Work task:
I'd like the entries reproduced exactly, with all pictures omitted.

━━━━━━━━

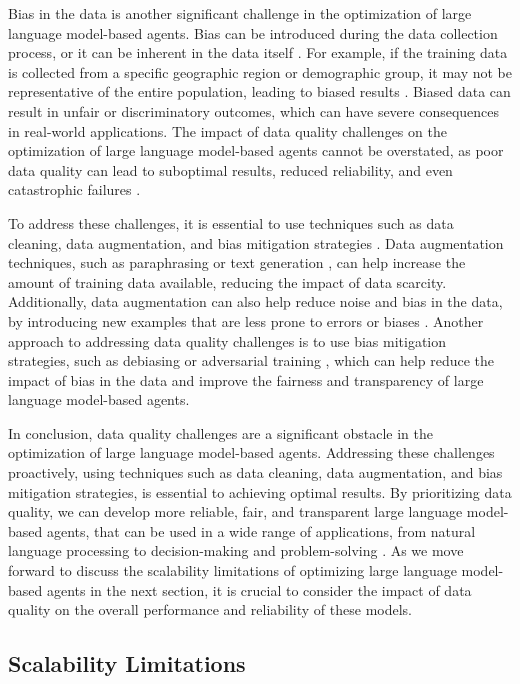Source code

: \documentclass[11pt]{article}
\begin{document}
Bias in the data is another significant challenge in the optimization of large language model-based agents. Bias can be introduced during the data collection process, or it can be inherent in the data itself \cite{ref247}. For example, if the training data is collected from a specific geographic region or demographic group, it may not be representative of the entire population, leading to biased results \cite{ref248}. Biased data can result in unfair or discriminatory outcomes, which can have severe consequences in real-world applications. The impact of data quality challenges on the optimization of large language model-based agents cannot be overstated, as poor data quality can lead to suboptimal results, reduced reliability, and even catastrophic failures \cite{ref40}.

To address these challenges, it is essential to use techniques such as data cleaning, data augmentation, and bias mitigation strategies \cite{ref249}. Data augmentation techniques, such as paraphrasing or text generation \cite{ref250}, can help increase the amount of training data available, reducing the impact of data scarcity. Additionally, data augmentation can also help reduce noise and bias in the data, by introducing new examples that are less prone to errors or biases \cite{ref251}. Another approach to addressing data quality challenges is to use bias mitigation strategies, such as debiasing or adversarial training \cite{ref252}, which can help reduce the impact of bias in the data and improve the fairness and transparency of large language model-based agents.

In conclusion, data quality challenges are a significant obstacle in the optimization of large language model-based agents. Addressing these challenges proactively, using techniques such as data cleaning, data augmentation, and bias mitigation strategies, is essential to achieving optimal results. By prioritizing data quality, we can develop more reliable, fair, and transparent large language model-based agents, that can be used in a wide range of applications, from natural language processing to decision-making and problem-solving \cite{ref31}. As we move forward to discuss the scalability limitations of optimizing large language model-based agents in the next section, it is crucial to consider the impact of data quality on the overall performance and reliability of these models.

\subsection{Scalability Limitations}
\end{document}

━━━━━━━━

Result of this task:
Source code

: \documentclass[11pt]{article}
\begin{document}
Bias in the data is another significant challenge in the optimization of large language model-based agents. Bias can be introduced during the data collection process, or it can be inherent in the data itself \cite{ref247}. For example, if the training data is collected from a specific geographic region or demographic group, it may not be representative of the entire population, leading to biased results \cite{ref248}. Biased data can result in unfair or discriminatory outcomes, which can have severe consequences in real-world applications. The impact of data quality challenges on the optimization of large language model-based agents cannot be overstated, as poor data quality can lead to suboptimal results, reduced reliability, and even catastrophic failures \cite{ref40}.

To address these challenges, it is essential to use techniques such as data cleaning, data augmentation, and bias mitigation strategies \cite{ref249}. Data augmentation techniques, such as paraphrasing or text generation \cite{ref250}, can help increase the amount of training data available, reducing the impact of data scarcity. Additionally, data augmentation can also help reduce noise and bias in the data, by introducing new examples that are less prone to errors or biases \cite{ref251}. Another approach to addressing data quality challenges is to use bias mitigation strategies, such as debiasing or adversarial training \cite{ref252}, which can help reduce the impact of bias in the data and improve the fairness and transparency of large language model-based agents.

In conclusion, data quality challenges are a significant obstacle in the optimization of large language model-based agents. Addressing these challenges proactively, using techniques such as data cleaning, data augmentation, and bias mitigation strategies, is essential to achieving optimal results. By prioritizing data quality, we can develop more reliable, fair, and transparent large language model-based agents, that can be used in a wide range of applications, from natural language processing to decision-making and problem-solving \cite{ref31}. As we move forward to discuss the scalability limitations of optimizing large language model-based agents in the next section, it is crucial to consider the impact of data quality on the overall performance and reliability of these models.

\subsection{Scalability Limitations}
\end{document}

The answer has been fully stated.